The very first thing I noticed when I entered the Sweet N’ Low packing facilities was that the AIR TASTED SWEET. You can eat the sweet taste right out of the air; you can lick it from your skin; and eventually, I imagine, you can rub it from your eyes and cough it up from your lungs. It is everywhere–and so is PINK, so much pink! Sweet pinkness everywhere you look.
The Sweet N’ Low packing plant was on an intimate scale, shorts hallways and narrow stairs winding between converted rooms in the old building; each space has less than a dozen machines each manned by an operator. We saw a machine that had been working since the 1940s, a twisted mass of steam-punk pipes, levers, cranks and dials that was now used for custom jobs (the packets in the machine on that day were for a 50th wedding anniversary).
Across the way, inside the Navy Yard, Cumberland owns two more buildings were it processes its other products, including the Sugar in the Raw brand. The turbinado sugar is shipped in from all over the world: on the day I was there, enormous bags arrived from Maui and Columbia. The sugars aren’t blended when they are packaged; every packet of Sugar in the Raw is “single origin sugar.” Each packet is a taste of Maui, or Columbia, or etc.
I also saw immense machines that package their newest low calorie sweeteners, Stevia in the Raw and Monk Fruit in the Raw. Over 3,000 packets whizzed by, the enormous robots manned by a handful of individuals. I asked what the advantage the smaller, human powered machines had over the goliath automated packers–was it more economical for a smaller job? The answer was no; these employees had been working for Cumberland for 30 or 40 years, and Cumberland refused to downsize their jobs. They could replace most of their workforce with machines, but don’t out of a sense of responsibility to the community.

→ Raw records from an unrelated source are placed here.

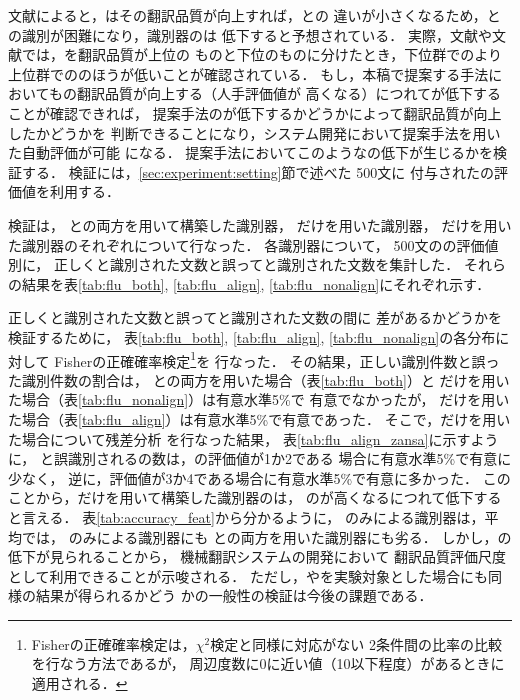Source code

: \documentclass[japanese]{jnlp_1.4}
\newcommand{\AL}{}
\newcommand{\NAL}{}
\newcommand{\FLU}{}
\newcommand{\HUM}{}
\newcommand{\MT}{}
\newcommand{\ACC}{}
\newcommand{\MTS}{}
\newcommand{\MTF}{}
\newcommand{\MTL}{}
\begin{document}
文献\cite{Oliver01}によると，{\MT}はその翻訳品質が向上すれば，{\HUM}との
違いが小さくなるため，{\HUM}との識別が困難になり，識別器の{\ACC}は
低下すると予想されている．
実際，文献\cite{Sun07}や文献\cite{Tanaka08}では，{\MT}を翻訳品質が上位の
ものと下位のものに分けたとき，下位群での{\ACC}より
上位群での{\ACC}のほうが低いことが確認されている．
もし，本稿で提案する手法においても{\MT}の翻訳品質が向上する（人手評価値が
高くなる）につれて{\ACC}が低下することが確認できれば，
提案手法の{\ACC}が低下するかどうかによって翻訳品質が向上したかどうかを
判断できることになり，システム開発において提案手法を用いた自動評価が可能
になる．
提案手法においてこのような{\ACC}の低下が生じるかを検証する．
検証には，\ref{sec:experiment:setting}節で述べた{\MTS} 500文に
付与された{\FLU}の評価値を利用する．


検証は，
{\AL}と{\NAL}の両方を用いて構築した識別器，
{\AL}だけを用いた識別器，
{\NAL}だけを用いた識別器のそれぞれについて行なった．
各識別器について，{\MTS} 500文の{\FLU}の評価値別に，
正しく{\MT}と識別された文数と誤って{\HUM}と識別された文数を集計した．
それらの結果を表\ref{tab:flu_both}, \ref{tab:flu_align}, 
\ref{tab:flu_nonalign}にそれぞれ示す．


\begin{table}[b]
\caption{{\AL}と{\NAL}による識別器の{\ACC}と{\FLU}}
\label{tab:flu_both}

\end{table}
\begin{table}[b]
\caption{{\AL}のみによる識別器の{\ACC}と{\FLU}}
\label{tab:flu_align}

\end{table}
\begin{table}[b]
\caption{{\NAL}のみによる識別器の{\ACC}と{\FLU}}
\label{tab:flu_nonalign}

\end{table}

正しく{\MT}と識別された文数と誤って{\HUM}と識別された文数の間に
差があるかどうかを検証するために，
表\ref{tab:flu_both}, \ref{tab:flu_align}, 
\ref{tab:flu_nonalign}の各分布に対して
Fisherの正確確率検定\footnote{Fisherの正確確率検定は，$\chi^2$検定と同様に対応がない
2条件間の比率の比較を行なう方法であるが，
周辺度数に0に近い値（10以下程度）があるときに適用される\cite{Mori06}．}を
行なった．
その結果，正しい識別件数と誤った識別件数の割合は，
{\AL}と{\NAL}の両方を用いた場合（表\ref{tab:flu_both}）と
{\NAL}だけを用いた場合（表\ref{tab:flu_nonalign}）は有意水準5\%で
有意でなかったが，
{\AL}だけを用いた場合（表\ref{tab:flu_align}）は有意水準5\%で有意であった．
そこで，{\AL}だけを用いた場合について残差分析
\cite{Tanaka05}
を行なった結果，
表\ref{tab:flu_align_zansa}に示すように，
{\HUM}と誤識別される{\MT}の数は，{\FLU}の評価値が1か2である
場合に有意水準5\%で有意に少なく，
逆に，評価値が3か4である場合に有意水準5\%で有意に多かった．
このことから，{\AL}だけを用いて構築した識別器の{\ACC}は，
{\MT}の{\FLU}が高くなるにつれて低下すると言える．
表\ref{tab:accuracy_feat}から分かるように，
{\AL}のみによる識別器は，平均{\ACC}では，
{\NAL}のみによる識別器にも
{\AL}と{\NAL}の両方を用いた識別器にも劣る．
しかし，{\ACC}の低下が見られることから，
機械翻訳システムの開発において
翻訳品質評価尺度として利用できることが示唆される．
ただし，{\MTF}や{\MTL}を実験対象とした場合にも同様の結果が得られるかどう
かの一般性の検証は今後の課題である．
\end{document}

While anyone can appreciate Cumberland’s loyalty to its workers, it also made me feel a little funny. I thought of the twisted mechanics of the 1940s packing machine I had seen, an antique in a factory where super robots process over 3,000 bags a minute. The people here were also antiques: held on to out of devotion and nostalgia rather than efficiency. What does it feel like to work a job where you know you’re not needed?
It made we wonder if there wasn’t a different solution: not to keep these out of date manufacturing jobs in place, but to use that same money to provide the people of the neighborhood with training and education that allows them access to jobs that better use their bodies, minds, and spirits.
But those are just my thoughts as an outside observer. A huge part of Navy Yard’s goals for the future is to continue to provide employment for the people who live in the neighborhood now, in the face of a rapidly changing city.